Susan Traffas, professor, co-chair for the honors program at Benedictine College, and director of the Great Books program, gave a final lecture to celebrate her retirement at the McCallister Boardroom in the Ferrell Academic Building this evening.
Her lecture was titled “The Charm of Competence, Revisited: The Liberal Arts vs. the Social Sciences”. It focused on how great books helped her with her former career in D.C., taking a focus on child welfare policy.
“The child welfare profession is predicated among the two interconnected planes of modernity,” Traffas said. “The omnipotence of science and the infinite malleability of man.”

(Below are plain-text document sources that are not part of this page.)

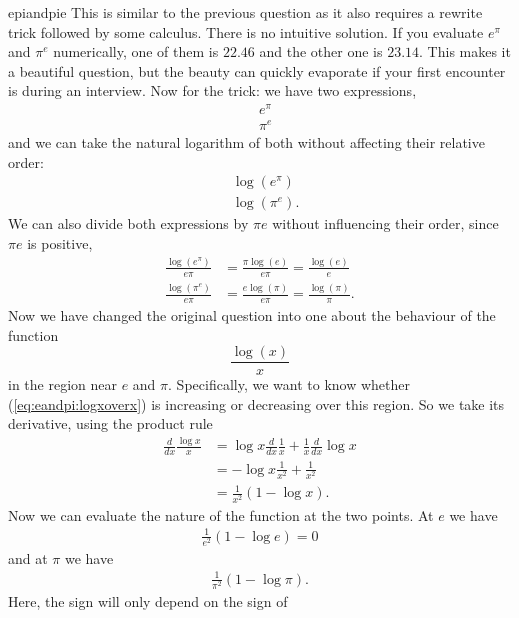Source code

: \begin{answer}{epiandpie}
This is similar to the previous question as it also requires a rewrite trick followed by some calculus.
There is no intuitive solution.
If you evaluate
$e^\pi$
and
$\pi^e$
numerically, one of them is
$22.46$
and the other one is
$23.14$.
This makes it a beautiful question, but the beauty can quickly evaporate if your first encounter is during an interview.
Now for the trick: we have two expressions,
\begin{align*}
&
e^\pi
\\
&
\pi^e
\end{align*}
and we can take the natural logarithm of both without affecting their relative order:
\begin{align*}
&
\log(e^\pi)
\\
&
\log(\pi^e)
\text{.}
\end{align*}
We can also divide both expressions by $\pi e$ without influencing their order, since $\pi e$ is positive,
\begin{align*}
\frac{\log(e^\pi)}{e \pi}
&=
\frac{\pi\log(e)}{e \pi}
=
\frac{\log(e)}{e}
\\
\frac{\log(\pi^e)}{e \pi}
&=
\frac{e \log(\pi)}{e \pi}
=
\frac{\log(\pi)}{\pi}
\text{.}
\end{align*}
Now we have changed the original question into one about the behaviour of the function
\begin{equation}
\label{eq:eandpi:logxoverx}
\frac{\log(x)}{x}
\end{equation}
in the region near $e$ and $\pi$.
Specifically, we want to know whether (\ref{eq:eandpi:logxoverx}) is increasing or decreasing over this region.
So we take its derivative, using the product rule
\begin{align*}
\frac{d}{dx}
\frac{\log{x}}{x}
 &=
\log x
\frac{d}{dx}
\frac{1}{x}
+
\frac{1}{x}
\frac{d}{dx}
\log{x}
\\
 &=
 -
\log x
\frac{1}{x^2}
+
\frac{1}{x^2}
\\
 &=
\frac{1}{x^2}
\left(
1 - \log x
\right)
\text{.}
\end{align*}
Now we can evaluate the nature of the function at the two points.
At $e$ we have
\begin{align*}
\frac{1}{e^2}
\left(
1 - \log e
\right)
=0
\end{align*}
and at $\pi$ we have
\begin{align*}
\frac{1}{\pi^2}
\left(
1 - \log \pi
\right)
\text{.}
\end{align*}
Here, the sign will only depend on the sign of

\end{answer}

Traffas continues to explain how the child welfare system is set up to improve the human condition. This is done through direct intervention at one of the smallest community levels: family.
“Mirroring the science of modern medicine, child welfare professionals are trained to look at human behavior as a doctor would look at disease,” Traffas said. “Just as doctors strive to eradicate cancer, child welfare professionals work to end all strife within family.”
Traffas goes on to say that the tools that child welfare professionals use are even similar to what you would use in the medical field. If someone abuses a child, they are in need of treatment. The case workers in the field use risk assessments to help with deciding whether a child needs to be removed from a home for their own safety.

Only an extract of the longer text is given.